The 296 GTS is a convertible version, fitted with a retractable hard top, of the existing 296 GTB, a luxury car which sells for around 300,000 euros ($324,000).
The two cars share most relevant features, including a 6-cylinder (V6) mid-rear turbo engine coupled with a 122 KW electric motor for a total of 830 horse power, and 25 km of silent electric-only power.
Its top speed exceeds 330 km/h, Ferrari said.
Deliveries of the new model will start from Europe in early 2023 and the price will be confirmed in due course.
So far Ferrari road cars have been normally powered by V8 or more powerful V12 engines but the company is increasingly reducing the share of highly polluting V12-fitted cars in its production.

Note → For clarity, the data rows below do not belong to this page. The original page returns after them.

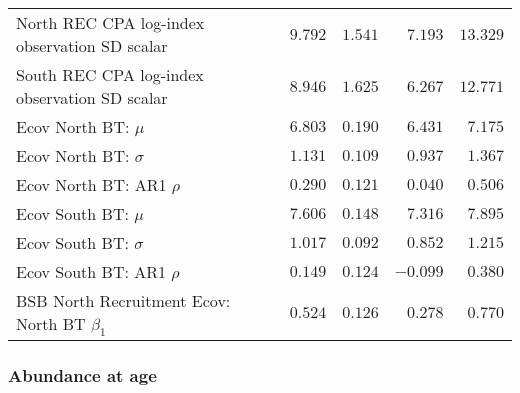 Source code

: \documentclass[
]{article}
\begin{document}
\begin{landscape}
\begin{longtable}[t]{lrrrr}
North REC CPA log-index observation SD scalar & $9.792$ & $1.541$ & $7.193$ & $13.329$\\
South REC CPA log-index observation SD scalar & $8.946$ & $1.625$ & $6.267$ & $12.771$\\
Ecov North BT: $\mu$ & $6.803$ & $0.190$ & $6.431$ & $7.175$\\
\addlinespace
Ecov North BT: $\sigma$ & $1.131$ & $0.109$ & $0.937$ & $1.367$\\
Ecov North BT: AR1 $\rho$ & $0.290$ & $0.121$ & $0.040$ & $0.506$\\
Ecov South BT: $\mu$ & $7.606$ & $0.148$ & $7.316$ & $7.895$\\
Ecov South BT: $\sigma$ & $1.017$ & $0.092$ & $0.852$ & $1.215$\\
Ecov South BT: AR1 $\rho$ & $0.149$ & $0.124$ & $-0.099$ & $0.380$\\
\addlinespace
BSB North Recruitment Ecov: North BT $\beta_1$ & $0.524$ & $0.126$ & $0.278$ & $0.770$\\*
\end{longtable}
\end{landscape}

\hypertarget{abundance-at-age}{%
\subsubsection{Abundance at age}\label{abundance-at-age}}
\end{document}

Another new model is planned for release in the coming months, the much awaited Purosangue (Thoroughbred). That will be Ferrari’s first ever sport utility vehicle (SUV) and bring the company into a lucrative segment where direct rivals such as Volkswagen’s Lamborghini are already present.
“I’m confident (the Purosangue) will exceed our customers’ expectations,” Chief Executive Benedetto Vigna said last week.
A tech industry veteran, Vigna took charge of Ferrari last September, with a task to take a brand synonymous with roaring combustion engines, into the new era of silent and cleaner electric mobility.
As part of this Ferrari has already promised its first full-electric model in 2025, while Vigna has already said the company would seek technology partnerships.
More details of Ferrari’s electrification strategy are expected on June 16, when Vigna will present his first comprehensive business plan.